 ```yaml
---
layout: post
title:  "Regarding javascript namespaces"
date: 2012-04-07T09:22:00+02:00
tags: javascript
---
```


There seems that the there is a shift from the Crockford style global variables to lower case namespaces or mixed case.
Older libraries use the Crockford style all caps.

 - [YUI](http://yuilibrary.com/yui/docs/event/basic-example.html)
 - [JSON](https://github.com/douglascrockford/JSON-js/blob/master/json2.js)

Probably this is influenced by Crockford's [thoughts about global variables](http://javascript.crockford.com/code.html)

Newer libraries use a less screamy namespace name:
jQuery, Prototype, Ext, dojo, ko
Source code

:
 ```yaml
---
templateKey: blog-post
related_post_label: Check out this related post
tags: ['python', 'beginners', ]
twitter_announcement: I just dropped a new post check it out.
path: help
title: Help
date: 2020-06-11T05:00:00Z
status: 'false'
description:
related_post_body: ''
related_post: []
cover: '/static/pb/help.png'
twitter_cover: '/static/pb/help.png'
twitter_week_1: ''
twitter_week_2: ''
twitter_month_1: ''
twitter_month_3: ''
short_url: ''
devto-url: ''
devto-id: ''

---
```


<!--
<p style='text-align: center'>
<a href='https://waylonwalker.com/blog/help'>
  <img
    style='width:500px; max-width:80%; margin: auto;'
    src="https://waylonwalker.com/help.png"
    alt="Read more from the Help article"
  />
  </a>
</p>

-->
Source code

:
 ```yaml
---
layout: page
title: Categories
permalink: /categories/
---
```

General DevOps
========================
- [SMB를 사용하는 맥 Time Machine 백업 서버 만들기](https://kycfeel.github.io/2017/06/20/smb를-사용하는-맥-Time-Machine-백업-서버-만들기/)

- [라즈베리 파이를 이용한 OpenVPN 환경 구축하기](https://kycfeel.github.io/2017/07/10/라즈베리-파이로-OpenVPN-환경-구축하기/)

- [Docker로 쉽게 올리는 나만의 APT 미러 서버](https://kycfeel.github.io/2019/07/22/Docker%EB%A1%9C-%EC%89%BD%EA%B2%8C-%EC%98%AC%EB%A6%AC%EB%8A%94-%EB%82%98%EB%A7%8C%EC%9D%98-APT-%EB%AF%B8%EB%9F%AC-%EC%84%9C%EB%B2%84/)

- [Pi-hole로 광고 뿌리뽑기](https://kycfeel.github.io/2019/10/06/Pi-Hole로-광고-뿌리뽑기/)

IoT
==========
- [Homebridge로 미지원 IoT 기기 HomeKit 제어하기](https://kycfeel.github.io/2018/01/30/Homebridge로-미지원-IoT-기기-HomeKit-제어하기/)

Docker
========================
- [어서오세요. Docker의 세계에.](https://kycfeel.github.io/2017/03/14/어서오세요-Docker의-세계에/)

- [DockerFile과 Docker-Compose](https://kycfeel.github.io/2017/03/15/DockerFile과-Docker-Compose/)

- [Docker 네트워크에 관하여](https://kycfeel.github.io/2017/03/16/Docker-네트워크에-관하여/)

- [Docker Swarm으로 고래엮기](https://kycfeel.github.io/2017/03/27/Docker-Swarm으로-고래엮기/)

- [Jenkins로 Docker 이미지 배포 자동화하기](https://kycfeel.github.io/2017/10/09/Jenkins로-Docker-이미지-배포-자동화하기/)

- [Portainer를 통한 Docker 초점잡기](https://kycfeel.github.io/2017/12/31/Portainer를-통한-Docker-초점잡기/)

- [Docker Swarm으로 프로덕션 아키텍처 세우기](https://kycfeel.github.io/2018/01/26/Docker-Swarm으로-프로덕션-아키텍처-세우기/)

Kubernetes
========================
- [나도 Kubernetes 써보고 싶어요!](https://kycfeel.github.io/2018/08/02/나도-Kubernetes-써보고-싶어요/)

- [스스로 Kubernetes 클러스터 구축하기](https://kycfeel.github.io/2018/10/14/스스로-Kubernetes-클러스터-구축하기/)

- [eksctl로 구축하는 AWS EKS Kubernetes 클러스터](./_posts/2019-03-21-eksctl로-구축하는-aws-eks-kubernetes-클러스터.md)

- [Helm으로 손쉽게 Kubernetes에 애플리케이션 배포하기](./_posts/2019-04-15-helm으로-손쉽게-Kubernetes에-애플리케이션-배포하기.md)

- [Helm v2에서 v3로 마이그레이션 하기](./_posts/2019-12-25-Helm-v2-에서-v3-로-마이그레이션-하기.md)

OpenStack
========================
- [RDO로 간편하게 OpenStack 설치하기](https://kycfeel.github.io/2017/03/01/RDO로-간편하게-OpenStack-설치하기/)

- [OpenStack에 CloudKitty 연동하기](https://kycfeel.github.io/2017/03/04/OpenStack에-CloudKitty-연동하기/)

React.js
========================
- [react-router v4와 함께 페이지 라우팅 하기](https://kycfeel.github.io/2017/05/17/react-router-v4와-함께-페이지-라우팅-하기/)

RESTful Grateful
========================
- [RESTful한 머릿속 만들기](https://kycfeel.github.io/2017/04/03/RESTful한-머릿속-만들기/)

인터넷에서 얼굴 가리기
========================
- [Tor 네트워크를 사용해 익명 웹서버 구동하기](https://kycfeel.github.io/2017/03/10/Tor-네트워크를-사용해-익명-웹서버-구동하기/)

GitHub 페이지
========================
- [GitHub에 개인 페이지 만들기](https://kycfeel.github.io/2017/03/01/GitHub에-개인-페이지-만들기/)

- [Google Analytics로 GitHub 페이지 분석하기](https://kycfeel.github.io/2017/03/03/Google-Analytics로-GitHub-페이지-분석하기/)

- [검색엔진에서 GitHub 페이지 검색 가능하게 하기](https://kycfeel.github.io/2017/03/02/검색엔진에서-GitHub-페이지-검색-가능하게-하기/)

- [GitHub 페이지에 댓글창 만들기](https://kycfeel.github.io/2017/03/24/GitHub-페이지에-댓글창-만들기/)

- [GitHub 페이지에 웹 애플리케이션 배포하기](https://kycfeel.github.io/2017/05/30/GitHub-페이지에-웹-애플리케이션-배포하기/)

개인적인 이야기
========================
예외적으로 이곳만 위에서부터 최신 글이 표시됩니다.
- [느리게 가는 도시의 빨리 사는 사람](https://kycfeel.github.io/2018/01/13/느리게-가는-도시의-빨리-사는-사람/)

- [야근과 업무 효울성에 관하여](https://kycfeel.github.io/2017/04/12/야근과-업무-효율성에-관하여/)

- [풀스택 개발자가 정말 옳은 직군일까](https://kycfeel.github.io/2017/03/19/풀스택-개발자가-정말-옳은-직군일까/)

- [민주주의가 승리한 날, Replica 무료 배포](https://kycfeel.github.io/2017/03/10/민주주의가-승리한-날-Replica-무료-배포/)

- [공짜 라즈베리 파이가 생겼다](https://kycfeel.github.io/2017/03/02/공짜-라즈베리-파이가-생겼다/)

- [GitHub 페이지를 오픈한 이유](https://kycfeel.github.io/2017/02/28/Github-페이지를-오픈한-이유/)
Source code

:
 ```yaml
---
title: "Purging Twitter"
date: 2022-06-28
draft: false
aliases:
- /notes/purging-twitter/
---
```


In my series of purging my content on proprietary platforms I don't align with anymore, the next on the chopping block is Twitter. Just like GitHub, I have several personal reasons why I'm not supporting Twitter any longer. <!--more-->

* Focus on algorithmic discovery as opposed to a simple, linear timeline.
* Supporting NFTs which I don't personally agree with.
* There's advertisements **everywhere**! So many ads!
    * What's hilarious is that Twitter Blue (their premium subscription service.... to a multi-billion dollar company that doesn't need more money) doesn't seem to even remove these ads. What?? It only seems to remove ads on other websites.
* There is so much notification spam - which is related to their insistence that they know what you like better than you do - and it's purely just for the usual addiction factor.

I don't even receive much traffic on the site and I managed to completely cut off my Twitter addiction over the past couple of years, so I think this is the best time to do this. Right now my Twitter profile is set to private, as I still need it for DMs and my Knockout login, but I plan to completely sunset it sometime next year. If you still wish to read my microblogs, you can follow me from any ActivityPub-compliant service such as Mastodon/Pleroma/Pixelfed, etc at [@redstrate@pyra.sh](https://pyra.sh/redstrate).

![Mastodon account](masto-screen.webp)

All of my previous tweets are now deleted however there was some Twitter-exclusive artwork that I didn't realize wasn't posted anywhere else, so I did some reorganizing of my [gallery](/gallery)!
- - - - - - -
▸ PROBLEM DETAILS
Go through the records from the first line and copy each one exactly, ending after the line that contains "- [라즈베리 파이를". Give nothing else.

▸ TASK SOLUTION
 ```yaml
---
layout: post
title:  "Regarding javascript namespaces"
date: 2012-04-07T09:22:00+02:00
tags: javascript
---
```


There seems that the there is a shift from the Crockford style global variables to lower case namespaces or mixed case.
Older libraries use the Crockford style all caps.

 - [YUI](http://yuilibrary.com/yui/docs/event/basic-example.html)
 - [JSON](https://github.com/douglascrockford/JSON-js/blob/master/json2.js)

Probably this is influenced by Crockford's [thoughts about global variables](http://javascript.crockford.com/code.html)

Newer libraries use a less screamy namespace name:
jQuery, Prototype, Ext, dojo, ko
Source code

:
 ```yaml
---
templateKey: blog-post
related_post_label: Check out this related post
tags: ['python', 'beginners', ]
twitter_announcement: I just dropped a new post check it out.
path: help
title: Help
date: 2020-06-11T05:00:00Z
status: 'false'
description:
related_post_body: ''
related_post: []
cover: '/static/pb/help.png'
twitter_cover: '/static/pb/help.png'
twitter_week_1: ''
twitter_week_2: ''
twitter_month_1: ''
twitter_month_3: ''
short_url: ''
devto-url: ''
devto-id: ''

---
```


<!--
<p style='text-align: center'>
<a href='https://waylonwalker.com/blog/help'>
  <img
    style='width:500px; max-width:80%; margin: auto;'
    src="https://waylonwalker.com/help.png"
    alt="Read more from the Help article"
  />
  </a>
</p>

-->
Source code

:
 ```yaml
---
layout: page
title: Categories
permalink: /categories/
---
```

General DevOps
========================
- [SMB를 사용하는 맥 Time Machine 백업 서버 만들기](https://kycfeel.github.io/2017/06/20/smb를-사용하는-맥-Time-Machine-백업-서버-만들기/)

- [라즈베리 파이를 이용한 OpenVPN 환경 구축하기](https://kycfeel.github.io/2017/07/10/라즈베리-파이로-OpenVPN-환경-구축하기/)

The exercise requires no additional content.